Automatic upgrades: GKE automates version updates, which reduces operational overhead.
Load balancing: GKE distributes the load, thus reducing latency and improving reliability.
Responsive scaling: GKE automatically scales TPU resources to meet the needs of your workloads.
Resource management: With Kueue, a Kubernetes-native job queuing system, you can manage resources across multiple tenants within your organization using queuing, preemption, prioritization, and fair sharing.
Sandboxing options: GKE Sandbox helps to protect your workloads with gVisor. For more information, see GKE Sandbox.

Benefits of using TPU Trillium

Trillium is Google's sixth-generation TPU. Trillium has the following benefits:

Trillium increases compute performance per chip compared to TPU v5e.
Trillium increases the High Bandwidth Memory (HBM) capacity and bandwidth, and also increases the Interchip Interconnect (ICI) bandwidth over TPU v5e.
Trillium is equipped with third-generation SparseCore, a specialized accelerator for processing ultra-large embeddings common in advanced ranking and recommendation workloads.
Trillium is over 67% more energy-efficient than TPU v5e.
Trillium can scale up to 256 TPUs in a single high-bandwidth, low-latency TPU slice.
Trillium supports collection scheduling. Collection scheduling lets you declare a group of TPUs (single-host and multi-host TPU slice node pools) to ensure high availability for the demands of your inference workloads.

On all technical surfaces like APIs and logs, and in specific parts of the GKE documentation, we use v6e or TPU Trillium (v6e) to refer to Trillium TPUs. To learn more about the benefits of Trillium, read the Trillium announcement blog post. To start your TPU setup, see Plan TPUs in GKE.

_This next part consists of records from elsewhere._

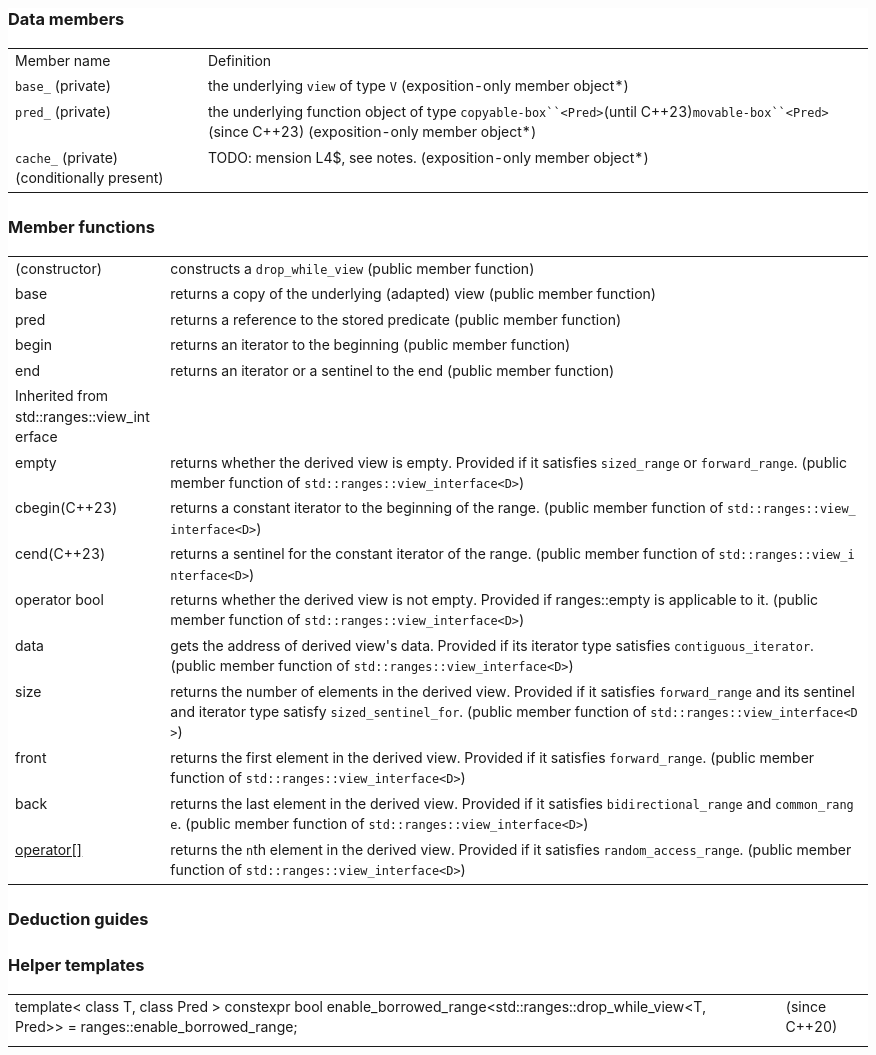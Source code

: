 ### Data members

|  |  |
| --- | --- |
| Member name | Definition |
| `base_` (private) | the underlying `view` of type `V` (exposition-only member object\*) |
| `pred_` (private) | the underlying function object of type `copyable-box``<Pred>`(until C++23)`movable-box``<Pred>`(since C++23) (exposition-only member object\*) |
| `cache_` (private)  (conditionally present) | TODO: mension L4$, see notes. (exposition-only member object\*) |

### Member functions

|  |  |
| --- | --- |
| (constructor) | constructs a `drop_while_view`   (public member function) |
| base | returns a copy of the underlying (adapted) view   (public member function) |
| pred | returns a reference to the stored predicate   (public member function) |
| begin | returns an iterator to the beginning   (public member function) |
| end | returns an iterator or a sentinel to the end   (public member function) |
| Inherited from std::ranges::view_interface | |
| empty | returns whether the derived view is empty. Provided if it satisfies `sized_range` or `forward_range`.   (public member function of `std::ranges::view_interface<D>`) |
| cbegin(C++23) | returns a constant iterator to the beginning of the range.   (public member function of `std::ranges::view_interface<D>`) |
| cend(C++23) | returns a sentinel for the constant iterator of the range.   (public member function of `std::ranges::view_interface<D>`) |
| operator bool | returns whether the derived view is not empty. Provided if ranges::empty is applicable to it.   (public member function of `std::ranges::view_interface<D>`) |
| data | gets the address of derived view's data. Provided if its iterator type satisfies `contiguous_iterator`.   (public member function of `std::ranges::view_interface<D>`) |
| size | returns the number of elements in the derived view. Provided if it satisfies `forward_range` and its sentinel and iterator type satisfy `sized_sentinel_for`.   (public member function of `std::ranges::view_interface<D>`) |
| front | returns the first element in the derived view. Provided if it satisfies `forward_range`.   (public member function of `std::ranges::view_interface<D>`) |
| back | returns the last element in the derived view. Provided if it satisfies `bidirectional_range` and `common_range`.   (public member function of `std::ranges::view_interface<D>`) |
| [operator[]](view_interface/operator_at.html "cpp/ranges/view interface/operator at") | returns the `n`th element in the derived view. Provided if it satisfies `random_access_range`.   (public member function of `std::ranges::view_interface<D>`) |

### Deduction guides

### Helper templates

|  |  |  |
| --- | --- | --- |
| template< class T, class Pred >  constexpr bool enable_borrowed_range<std::ranges::drop_while_view<T, Pred>> = ranges::enable_borrowed_range<T>; |  | (since C++20) |
|  |  |  |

Terminology related to TPUs in GKE

This page uses the following terminology related to TPUs:

TPU type: the Cloud TPU type, like v5e.
TPU slice node: a Kubernetes node represented by a single VM that has one or more interconnected TPU chips.
TPU slice node pool: a group of Kubernetes nodes within a cluster that all have the same TPU configuration.
TPU topology: the number and physical arrangement of the TPU chips in a TPU slice.
Atomic: GKE treats all the interconnected nodes as a single unit. During scaling operations, GKE scales the entire set of nodes to 0 and creates new nodes. If a machine in the group fails or terminates, GKE recreates the entire set of nodes as a new unit.
Immutable: you can't manually add new nodes to the set of interconnected nodes. However, you can create a new node pool that has the TPU topology that you want and schedule workloads on the new node pool.

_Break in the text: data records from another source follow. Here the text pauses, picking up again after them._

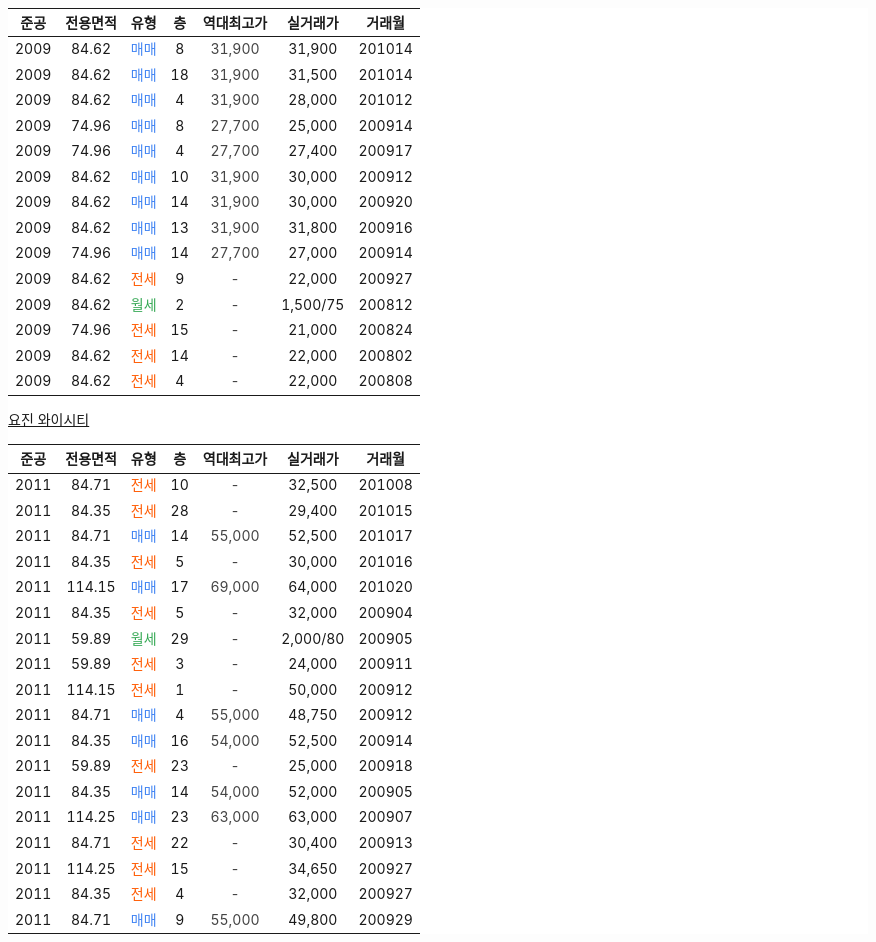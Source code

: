 |준공|전용면적|유형|층|역대최고가|실거래가|거래월|
|:---:|:---:|:---:|:---:|:---:|:---:|:---:|
|2009|84.62|<span style="color:#4285f3">매매</span>|8|<span style="color:#444444">31,900</span>|31,900|201014|
|2009|84.62|<span style="color:#4285f3">매매</span>|18|<span style="color:#444444">31,900</span>|31,500|201014|
|2009|84.62|<span style="color:#4285f3">매매</span>|4|<span style="color:#444444">31,900</span>|28,000|201012|
|2009|74.96|<span style="color:#4285f3">매매</span>|8|<span style="color:#444444">27,700</span>|25,000|200914|
|2009|74.96|<span style="color:#4285f3">매매</span>|4|<span style="color:#444444">27,700</span>|27,400|200917|
|2009|84.62|<span style="color:#4285f3">매매</span>|10|<span style="color:#444444">31,900</span>|30,000|200912|
|2009|84.62|<span style="color:#4285f3">매매</span>|14|<span style="color:#444444">31,900</span>|30,000|200920|
|2009|84.62|<span style="color:#4285f3">매매</span>|13|<span style="color:#444444">31,900</span>|31,800|200916|
|2009|74.96|<span style="color:#4285f3">매매</span>|14|<span style="color:#444444">27,700</span>|27,000|200914|
|2009|84.62|<span style="color:#ff5a00">전세</span>|9|<span style="color:#444444">-</span>|22,000|200927|
|2009|84.62|<span style="color:#34a853">월세</span>|2|<span style="color:#444444">-</span>|1,500/75|200812|
|2009|74.96|<span style="color:#ff5a00">전세</span>|15|<span style="color:#444444">-</span>|21,000|200824|
|2009|84.62|<span style="color:#ff5a00">전세</span>|14|<span style="color:#444444">-</span>|22,000|200802|
|2009|84.62|<span style="color:#ff5a00">전세</span>|4|<span style="color:#444444">-</span>|22,000|200808|

[요진 와이시티](https://search.naver.com/search.naver?query=%EC%B6%A9%EC%B2%AD%EB%82%A8%EB%8F%84+%EC%95%84%EC%82%B0%EC%8B%9C+%EB%B0%B0%EB%B0%A9%EC%9D%8D+%EC%9E%A5%EC%9E%AC%EB%A6%AC+%EC%9A%94%EC%A7%84+%EC%99%80%EC%9D%B4%EC%8B%9C%ED%8B%B0)

|준공|전용면적|유형|층|역대최고가|실거래가|거래월|
|:---:|:---:|:---:|:---:|:---:|:---:|:---:|
|2011|84.71|<span style="color:#ff5a00">전세</span>|10|<span style="color:#444444">-</span>|32,500|201008|
|2011|84.35|<span style="color:#ff5a00">전세</span>|28|<span style="color:#444444">-</span>|29,400|201015|
|2011|84.71|<span style="color:#4285f3">매매</span>|14|<span style="color:#444444">55,000</span>|52,500|201017|
|2011|84.35|<span style="color:#ff5a00">전세</span>|5|<span style="color:#444444">-</span>|30,000|201016|
|2011|114.15|<span style="color:#4285f3">매매</span>|17|<span style="color:#444444">69,000</span>|64,000|201020|
|2011|84.35|<span style="color:#ff5a00">전세</span>|5|<span style="color:#444444">-</span>|32,000|200904|
|2011|59.89|<span style="color:#34a853">월세</span>|29|<span style="color:#444444">-</span>|2,000/80|200905|
|2011|59.89|<span style="color:#ff5a00">전세</span>|3|<span style="color:#444444">-</span>|24,000|200911|
|2011|114.15|<span style="color:#ff5a00">전세</span>|1|<span style="color:#444444">-</span>|50,000|200912|
|2011|84.71|<span style="color:#4285f3">매매</span>|4|<span style="color:#444444">55,000</span>|48,750|200912|
|2011|84.35|<span style="color:#4285f3">매매</span>|16|<span style="color:#444444">54,000</span>|52,500|200914|
|2011|59.89|<span style="color:#ff5a00">전세</span>|23|<span style="color:#444444">-</span>|25,000|200918|
|2011|84.35|<span style="color:#4285f3">매매</span>|14|<span style="color:#444444">54,000</span>|52,000|200905|
|2011|114.25|<span style="color:#4285f3">매매</span>|23|<span style="color:#444444">63,000</span>|63,000|200907|
|2011|84.71|<span style="color:#ff5a00">전세</span>|22|<span style="color:#444444">-</span>|30,400|200913|
|2011|114.25|<span style="color:#ff5a00">전세</span>|15|<span style="color:#444444">-</span>|34,650|200927|
|2011|84.35|<span style="color:#ff5a00">전세</span>|4|<span style="color:#444444">-</span>|32,000|200927|
|2011|84.71|<span style="color:#4285f3">매매</span>|9|<span style="color:#444444">55,000</span>|49,800|200929|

Types of TPU slice node pools

GKE supports two types of TPU node pools:

Multi-host TPU slice
Single-host TPU slice

The TPU type and topology determine whether your TPU slice node can be multi-host or single-host. We recommend:

For large-scale models, use multi-host TPU slice nodes.
For small-scale models, use single-host TPU slice nodes.
For large-scale training or inferencing, use Pathways. Pathways simplifies large-scale machine learning computations by enabling a single JAX client to orchestrate workloads across multiple large TPU slices. For more information, see Pathways.

Multi-host TPU slice node pools

A multi-host TPU slice node pool is a node pool that contains two or more interconnected TPU VMs. Each VM has a TPU device connected to it. The TPUs in a multi-host TPU slice are connected over a high speed interconnect (ICI). After a multi-host TPU slice node pool is created, you can't add nodes to it. For example, you can't create a v4-32 node pool and then later add a Kubernetes node (TPU VM) to the node pool. To add a TPU slice to a GKE cluster, you must create a new node pool.

The VMs in a multi-host TPU slice node pool are treated as a single atomic unit. If GKE is unable to deploy one node in the slice, no nodes in the TPU slice node are deployed.

If a node within a multi-host TPU slice requires repairing, GKE shuts down all VMs in the TPU slice, forcing eviction of all the Kubernetes Pods in the workload. After all VMs in the TPU slice are up and running, the Kubernetes Pods can be scheduled on the VMs in the new TPU slice.

The following diagram shows a v5litepod-16 (v5e) multi-host TPU slice. This TPU slice has four VMs. Each VM in the TPU slice has four TPU v5e chips connected with high-speed interconnects (ICI), and each TPU v5e chip has one TensorCore:

Multi-host TPU slice diagram

The following diagram shows a GKE cluster that contains one TPU v5litepod-16 (v5e) TPU slice (topology: 4x4) and one TPU v5litepod-8 (v5e) slice (topology: 2x4):

TPU v5e Pod diagram

Single-host TPU slice node pools

A single-host slice node pool is a node pool that contains one or more independent TPU VMs. Each VM has a TPU device connected to it. While the VMs within a single-host slice node pool can communicate over the Data Center Network (DCN), the TPUs attached to the VMs are not interconnected.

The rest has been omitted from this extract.